4) Carl Belew - A Wasted Love Affair -- A rockier song, more nasally, rockabilly vocal style, traditional country though. "I'm wastin' my time with a wasted love affair." Mid speed, not too fast. Good guitar after the first verse. "I know I was untrue, dear, I know I made you blue, and all the happiness I've ever known was when I had you. Now you're gone and it's no use dear, to ask if you still care. I'm wastin' my time with a wasted love affair."

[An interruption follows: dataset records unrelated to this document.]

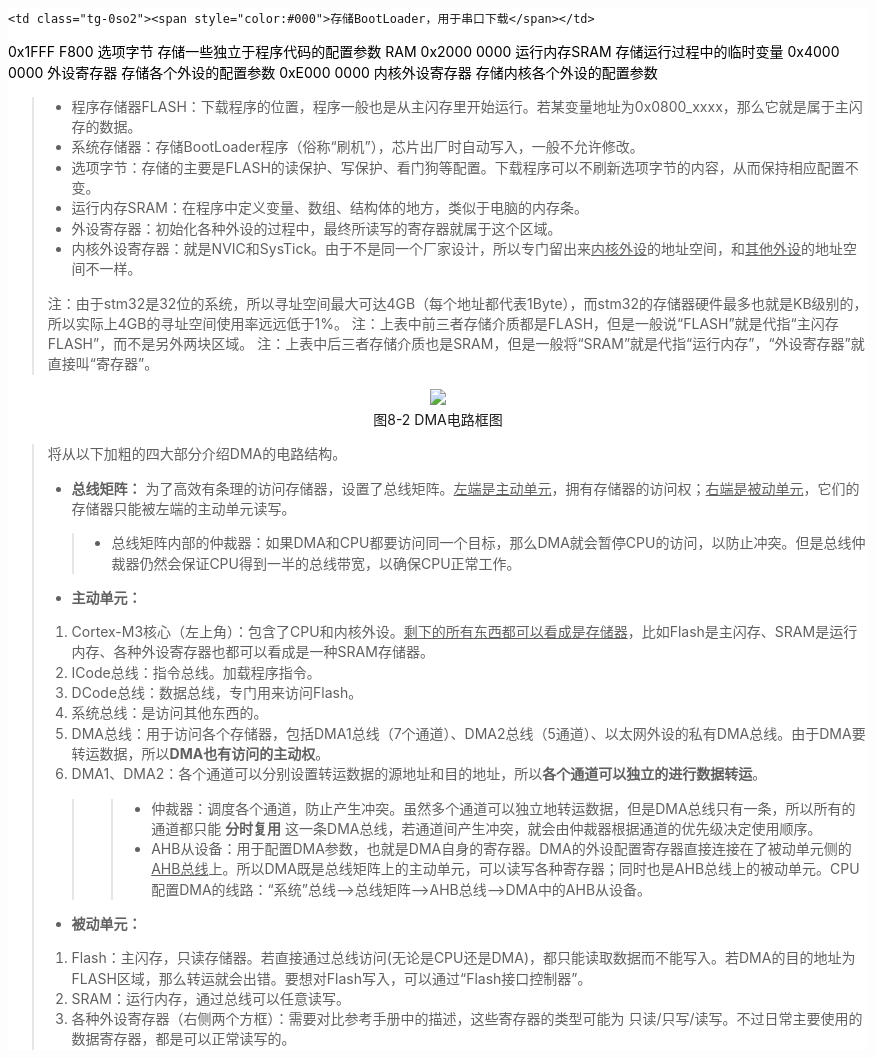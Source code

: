     <td class="tg-0so2"><span style="color:#000">存储BootLoader，用于串口下载</span></td>
  </tr>
  <tr>
    <td class="tg-0so2"><span style="color:#000">0x1FFF F800</span></td>
    <td class="tg-0so2"><span style="color:#000">选项字节</span></td>
    <td class="tg-0so2"><span style="color:#000">存储一些独立于程序代码的配置参数</span></td>
  </tr>
  <tr>
    <td class="tg-0so2" rowspan="3"><span style="color:#000">RAM</span></td>
    <td class="tg-0so2"><span style="color:#000">0x2000 0000</span></td>
    <td class="tg-0so2"><span style="color:#000">运行内存SRAM</span></td>
    <td class="tg-0so2"><span style="color:#000">存储运行过程中的临时变量</span></td>
  </tr>
  <tr>
    <td class="tg-0so2"><span style="color:#000">0x4000 0000</span></td>
    <td class="tg-0so2"><span style="color:#000">外设寄存器</span></td>
    <td class="tg-0so2"><span style="color:#000">存储各个外设的配置参数</span></td>
  </tr>
  <tr>
    <td class="tg-0so2"><span style="color:#000">0xE000 0000</span></td>
    <td class="tg-0so2"><span style="color:#000">内核外设寄存器</span></td>
    <td class="tg-0so2"><span style="color:#000">存储内核各个外设的配置参数</span></td>
  </tr>
</tbody>
</table>
</div>

> - 程序存储器FLASH：下载程序的位置，程序一般也是从主闪存里开始运行。若某变量地址为0x0800_xxxx，那么它就是属于主闪存的数据。
> - 系统存储器：存储BootLoader程序（俗称“刷机”），芯片出厂时自动写入，一般不允许修改。
> - 选项字节：存储的主要是FLASH的读保护、写保护、看门狗等配置。下载程序可以不刷新选项字节的内容，从而保持相应配置不变。
> - 运行内存SRAM：在程序中定义变量、数组、结构体的地方，类似于电脑的内存条。
> - 外设寄存器：初始化各种外设的过程中，最终所读写的寄存器就属于这个区域。
> - 内核外设寄存器：就是NVIC和SysTick。由于不是同一个厂家设计，所以专门留出来<u>内核外设</u>的地址空间，和<u>其他外设</u>的地址空间不一样。
>
> 注：由于stm32是32位的系统，所以寻址空间最大可达4GB（每个地址都代表1Byte），而stm32的存储器硬件最多也就是KB级别的，所以实际上4GB的寻址空间使用率远远低于1%。
> 注：上表中前三者存储介质都是FLASH，但是一般说“FLASH”就是代指“主闪存FLASH”，而不是另外两块区域。
> 注：上表中后三者存储介质也是SRAM，但是一般将“SRAM”就是代指“运行内存”，“外设寄存器”就直接叫“寄存器”。

<div align=center>
<img src="https://raw.githubusercontent.com/jjejdhhd/Git_img2023/main/STM32F103_JKD/8-02DMA%E6%A1%86%E5%9B%BE.png" width="60%">
</div><div align=center>
图8-2 DMA电路框图
</div>

> 将从以下加粗的四大部分介绍DMA的电路结构。
> - **总线矩阵：** 为了高效有条理的访问存储器，设置了总线矩阵。<u>左端是主动单元</u>，拥有存储器的访问权；<u>右端是被动单元</u>，它们的存储器只能被左端的主动单元读写。
> > - 总线矩阵内部的仲裁器：如果DMA和CPU都要访问同一个目标，那么DMA就会暂停CPU的访问，以防止冲突。但是总线仲裁器仍然会保证CPU得到一半的总线带宽，以确保CPU正常工作。
> - **主动单元：**
> 1. Cortex-M3核心（左上角）：包含了CPU和内核外设。<u>剩下的所有东西都可以看成是存储器</u>，比如Flash是主闪存、SRAM是运行内存、各种外设寄存器也都可以看成是一种SRAM存储器。
> 2. ICode总线：指令总线。加载程序指令。
> 3. DCode总线：数据总线，专门用来访问Flash。
> 4. 系统总线：是访问其他东西的。
> 5. DMA总线：用于访问各个存储器，包括DMA1总线（7个通道）、DMA2总线（5通道）、以太网外设的私有DMA总线。由于DMA要转运数据，所以**DMA也有访问的主动权**。
> 6. DMA1、DMA2：各个通道可以分别设置转运数据的源地址和目的地址，所以**各个通道可以独立的进行数据转运**。
> > > - 仲裁器：调度各个通道，防止产生冲突。虽然多个通道可以独立地转运数据，但是DMA总线只有一条，所以所有的通道都只能 **分时复用** 这一条DMA总线，若通道间产生冲突，就会由仲裁器根据通道的优先级决定使用顺序。
> > > - AHB从设备：用于配置DMA参数，也就是DMA自身的寄存器。DMA的外设配置寄存器直接连接在了被动单元侧的<u>AHB总线</u>上。所以DMA既是总线矩阵上的主动单元，可以读写各种寄存器；同时也是AHB总线上的被动单元。CPU配置DMA的线路：“系统”总线-->总线矩阵-->AHB总线-->DMA中的AHB从设备。
> - **被动单元：**
> 1. Flash：主闪存，只读存储器。若直接通过总线访问(无论是CPU还是DMA)，都只能读取数据而不能写入。若DMA的目的地址为FLASH区域，那么转运就会出错。要想对Flash写入，可以通过“Flash接口控制器”。
> 2. SRAM：运行内存，通过总线可以任意读写。
> 3. 各种外设寄存器（右侧两个方框）：需要对比参考手册中的描述，这些寄存器的类型可能为 只读/只写/读写。不过日常主要使用的数据寄存器，都是可以正常读写的。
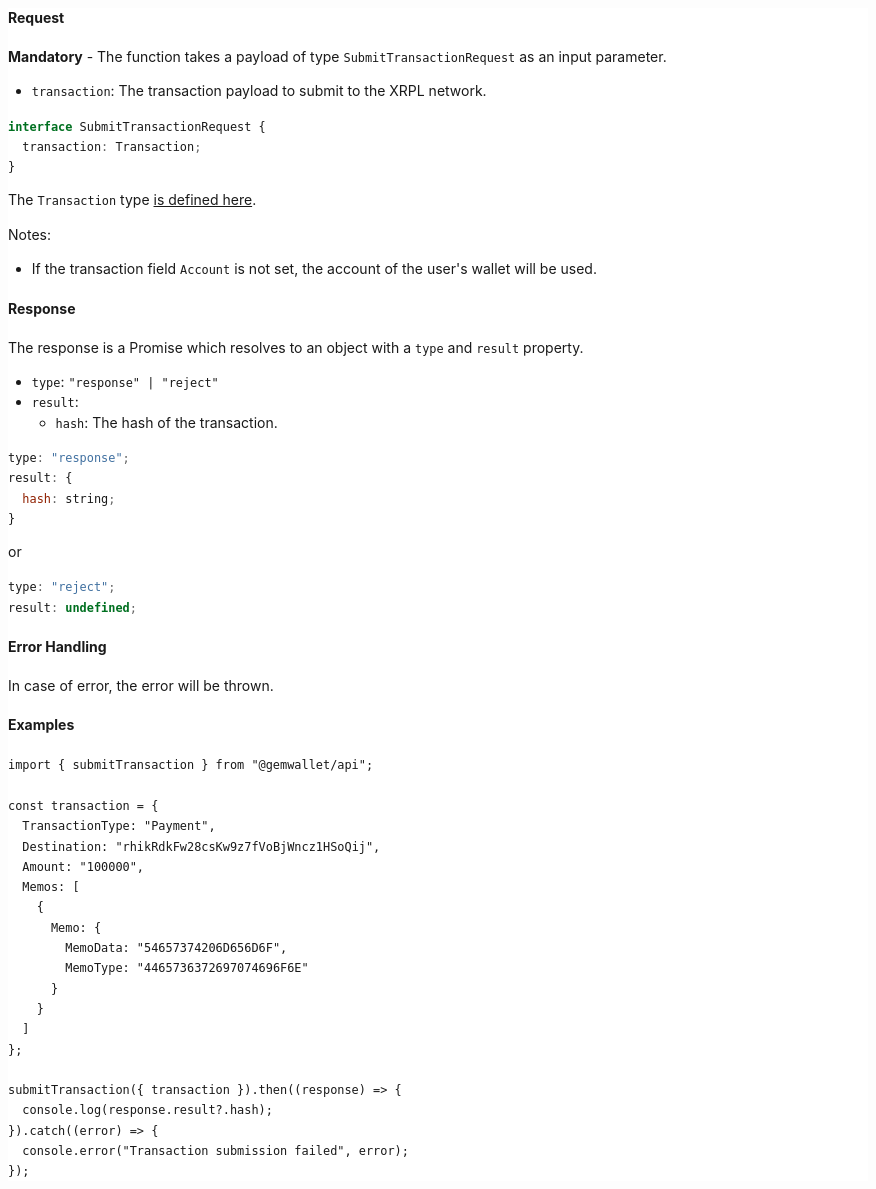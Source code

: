 #### Request

**Mandatory** - The function takes a payload of type `SubmitTransactionRequest` as an input parameter.

- `transaction`: The transaction payload to submit to the XRPL network.

```typescript
interface SubmitTransactionRequest {
  transaction: Transaction;
}
```

The `Transaction` type [is defined here](https://js.xrpl.org/types/Transaction.html).

Notes:
- If the transaction field `Account` is not set, the account of the user's wallet will be used.


#### Response

The response is a Promise which resolves to an object with a `type` and `result` property.

- `type`: `"response" | "reject"`
- `result`:
  - `hash`: The hash of the transaction.

```javascript
type: "response";
result: {
  hash: string;
}
```

or

```javascript
type: "reject";
result: undefined;
```

#### Error Handling

In case of error, the error will be thrown.

#### Examples

```tsx
import { submitTransaction } from "@gemwallet/api";

const transaction = {
  TransactionType: "Payment",
  Destination: "rhikRdkFw28csKw9z7fVoBjWncz1HSoQij",
  Amount: "100000",
  Memos: [
    {
      Memo: {
        MemoData: "54657374206D656D6F",
        MemoType: "4465736372697074696F6E"
      }
    }
  ]
};

submitTransaction({ transaction }).then((response) => {
  console.log(response.result?.hash);
}).catch((error) => {
  console.error("Transaction submission failed", error);
});

```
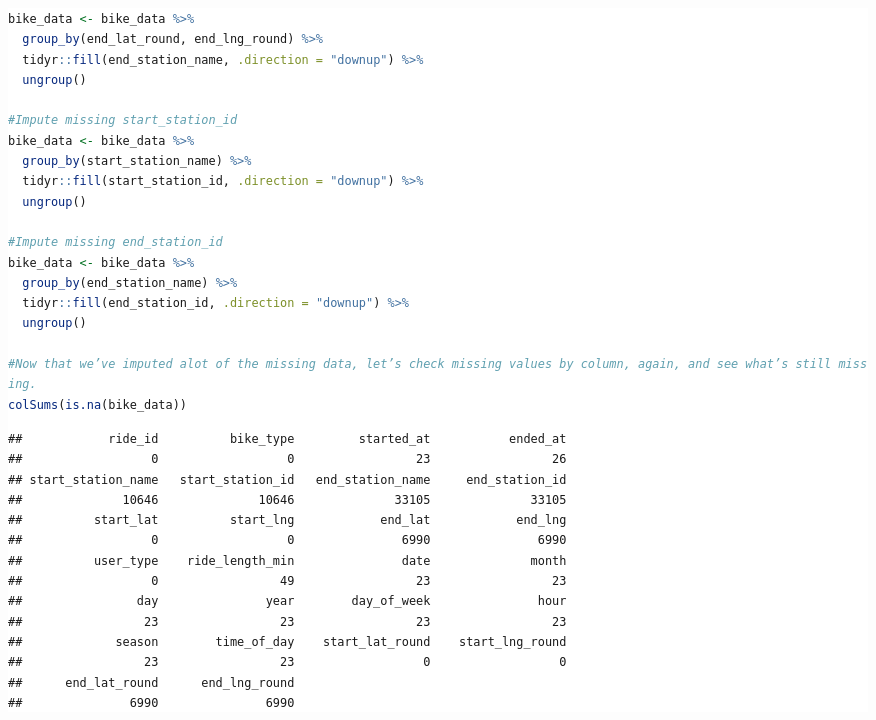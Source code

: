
 ``` r
bike_data <- bike_data %>% 
  group_by(end_lat_round, end_lng_round) %>% 
  tidyr::fill(end_station_name, .direction = "downup") %>% 
  ungroup()
 
#Impute missing start_station_id
bike_data <- bike_data %>% 
  group_by(start_station_name) %>% 
  tidyr::fill(start_station_id, .direction = "downup") %>% 
  ungroup()
 
#Impute missing end_station_id
bike_data <- bike_data %>% 
  group_by(end_station_name) %>% 
  tidyr::fill(end_station_id, .direction = "downup") %>% 
  ungroup()
 
#Now that we’ve imputed alot of the missing data, let’s check missing values by column, again, and see what’s still missing.
colSums(is.na(bike_data))
```

    ##            ride_id          bike_type         started_at           ended_at 
    ##                  0                  0                 23                 26 
    ## start_station_name   start_station_id   end_station_name     end_station_id 
    ##              10646              10646              33105              33105 
    ##          start_lat          start_lng            end_lat            end_lng 
    ##                  0                  0               6990               6990 
    ##          user_type    ride_length_min               date              month 
    ##                  0                 49                 23                 23 
    ##                day               year        day_of_week               hour 
    ##                 23                 23                 23                 23 
    ##             season        time_of_day    start_lat_round    start_lng_round 
    ##                 23                 23                  0                  0 
    ##      end_lat_round      end_lng_round 
    ##               6990               6990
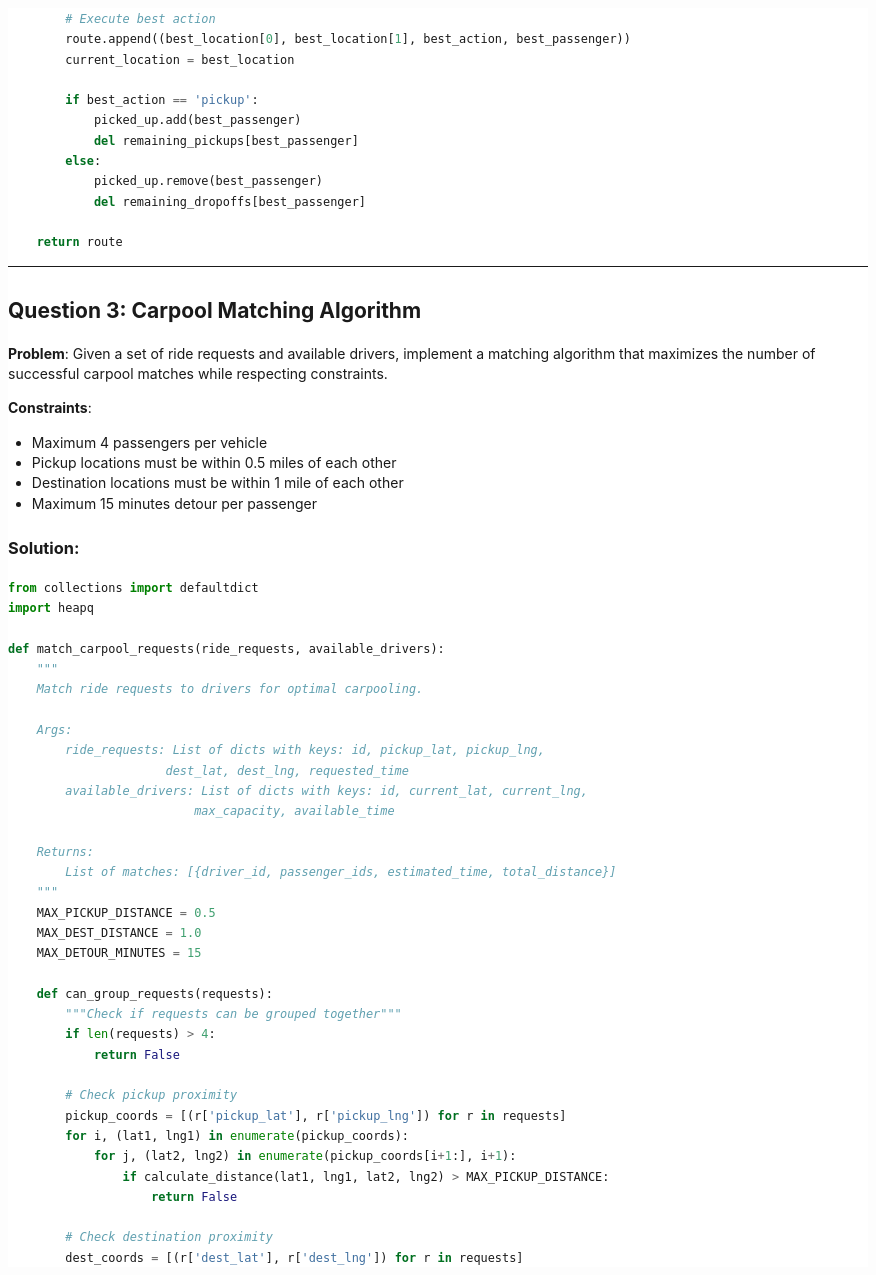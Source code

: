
 ```python
        # Execute best action
        route.append((best_location[0], best_location[1], best_action, best_passenger))
        current_location = best_location
        
        if best_action == 'pickup':
            picked_up.add(best_passenger)
            del remaining_pickups[best_passenger]
        else:
            picked_up.remove(best_passenger)
            del remaining_dropoffs[best_passenger]
    
    return route
```

---

## Question 3: Carpool Matching Algorithm

**Problem**: Given a set of ride requests and available drivers, implement a matching algorithm that maximizes the number of successful carpool matches while respecting constraints.

**Constraints**:
- Maximum 4 passengers per vehicle
- Pickup locations must be within 0.5 miles of each other
- Destination locations must be within 1 mile of each other
- Maximum 15 minutes detour per passenger

### Solution:
```python
from collections import defaultdict
import heapq

def match_carpool_requests(ride_requests, available_drivers):
    """
    Match ride requests to drivers for optimal carpooling.
    
    Args:
        ride_requests: List of dicts with keys: id, pickup_lat, pickup_lng, 
                      dest_lat, dest_lng, requested_time
        available_drivers: List of dicts with keys: id, current_lat, current_lng,
                          max_capacity, available_time
    
    Returns:
        List of matches: [{driver_id, passenger_ids, estimated_time, total_distance}]
    """
    MAX_PICKUP_DISTANCE = 0.5
    MAX_DEST_DISTANCE = 1.0
    MAX_DETOUR_MINUTES = 15
    
    def can_group_requests(requests):
        """Check if requests can be grouped together"""
        if len(requests) > 4:
            return False
        
        # Check pickup proximity
        pickup_coords = [(r['pickup_lat'], r['pickup_lng']) for r in requests]
        for i, (lat1, lng1) in enumerate(pickup_coords):
            for j, (lat2, lng2) in enumerate(pickup_coords[i+1:], i+1):
                if calculate_distance(lat1, lng1, lat2, lng2) > MAX_PICKUP_DISTANCE:
                    return False
        
        # Check destination proximity
        dest_coords = [(r['dest_lat'], r['dest_lng']) for r in requests]
```
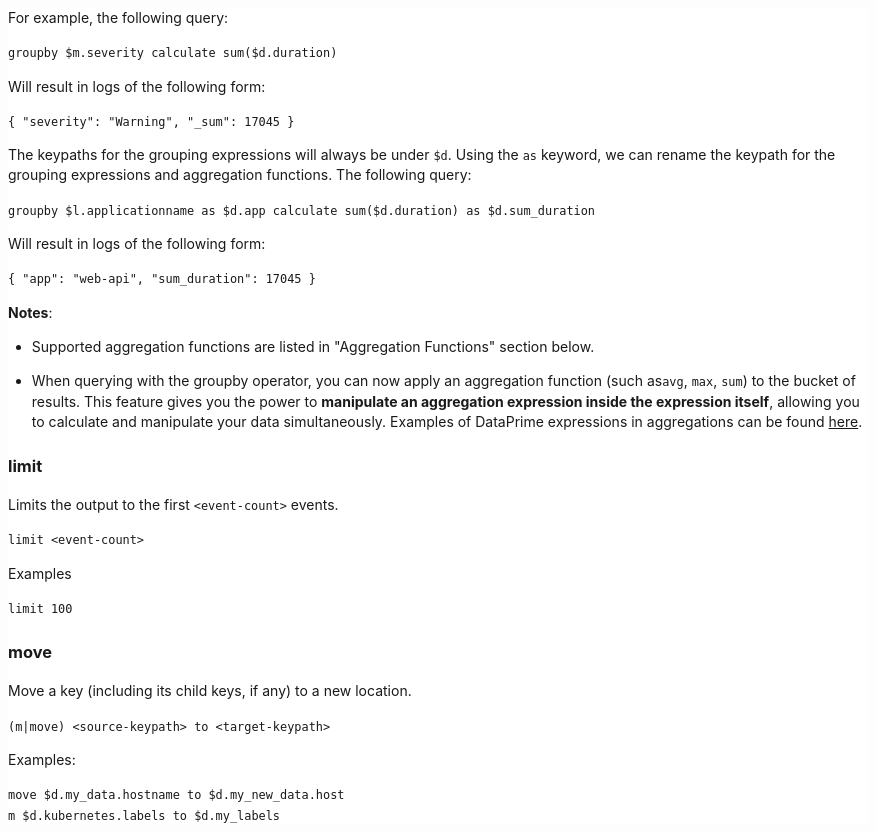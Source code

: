 For example, the following query:

```
groupby $m.severity calculate sum($d.duration)
```

Will result in logs of the following form:

```
{ "severity": "Warning", "_sum": 17045 }
```

The keypaths for the grouping expressions will always be under `$d`. Using the `as` keyword, we can rename the keypath for the grouping expressions and aggregation functions. The following query:

```
groupby $l.applicationname as $d.app calculate sum($d.duration) as $d.sum_duration
```

Will result in logs of the following form:

```
{ "app": "web-api", "sum_duration": 17045 }
```

**Notes**:

- Supported aggregation functions are listed in "Aggregation Functions" section below.

- When querying with the groupby operator, you can now apply an aggregation function (such as`avg`, `max`, `sum`) to the bucket of results. This feature gives you the power to **manipulate an aggregation expression inside the expression itself**, allowing you to calculate and manipulate your data simultaneously. Examples of DataPrime expressions in aggregations can be found [here](https://coralogixstg.wpengine.com/docs/glossary-dataprime-operators/#dp-expressions-in-aggregations-examples).

### limit

Limits the output to the first `<event-count>` events.

```
limit <event-count>
```

Examples

```
limit 100
```

### move

Move a key (including its child keys, if any) to a new location.

```
(m|move) <source-keypath> to <target-keypath>
```

Examples:

```
move $d.my_data.hostname to $d.my_new_data.host
m $d.kubernetes.labels to $d.my_labels
```
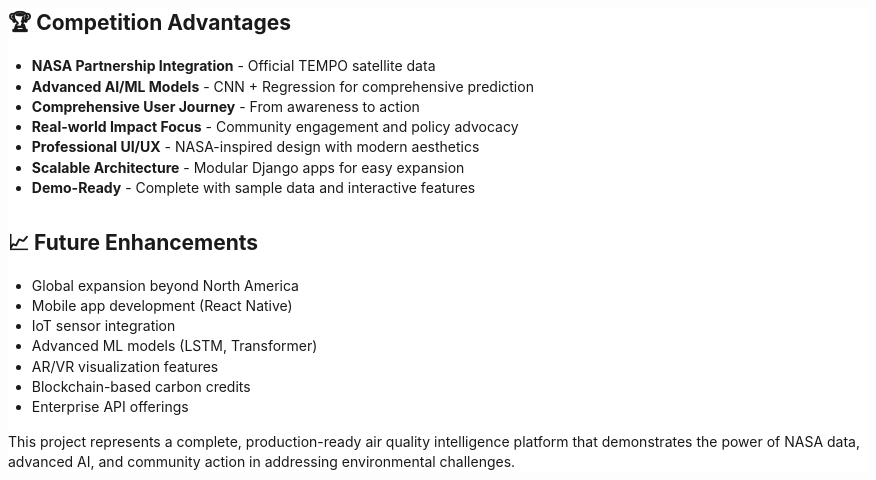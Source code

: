 ## 🏆 Competition Advantages

- **NASA Partnership Integration** - Official TEMPO satellite data
- **Advanced AI/ML Models** - CNN + Regression for comprehensive prediction
- **Comprehensive User Journey** - From awareness to action
- **Real-world Impact Focus** - Community engagement and policy advocacy
- **Professional UI/UX** - NASA-inspired design with modern aesthetics
- **Scalable Architecture** - Modular Django apps for easy expansion
- **Demo-Ready** - Complete with sample data and interactive features

## 📈 Future Enhancements

- Global expansion beyond North America
- Mobile app development (React Native)
- IoT sensor integration
- Advanced ML models (LSTM, Transformer)
- AR/VR visualization features
- Blockchain-based carbon credits
- Enterprise API offerings

This project represents a complete, production-ready air quality intelligence platform that demonstrates the power of NASA data, advanced AI, and community action in addressing environmental challenges.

5) Rocky Bill Ford - At My Expense -- "You've had your fun at my expense." Generic country, with an interesting voice, mildly nasally but maybe his normal voice. The instruments are a lot like your average Ernest Tubb song. He has a nice voice, a soft edge, some reserve. "You can shed a tear, or you can shout for joy, but you have seen the last of this foolish boy." He can't forget the mistakes, since first they met. Good workaday kind of country song.
6) Hank Locklin - I Always Lose -- "I'm all alone, I always lose." Sorrowful song, a path that leads to ruins, hard luck is waiting. Each time he tries, he always loses. Good strong voice, again, a workaday song. Some of these songs sound very tossed-off, a good excuse to do a song. This one has an extensive instrumental mid-section, with a good full combo. Then here he comes again. "Deep down inside old dreams still linger. They haunt me so, I keep the blues. All through the night, I wake up crying. I can't go on, I always lose." Not a real slow song, but mid pace and marching alone. Hank has a pleasant voice.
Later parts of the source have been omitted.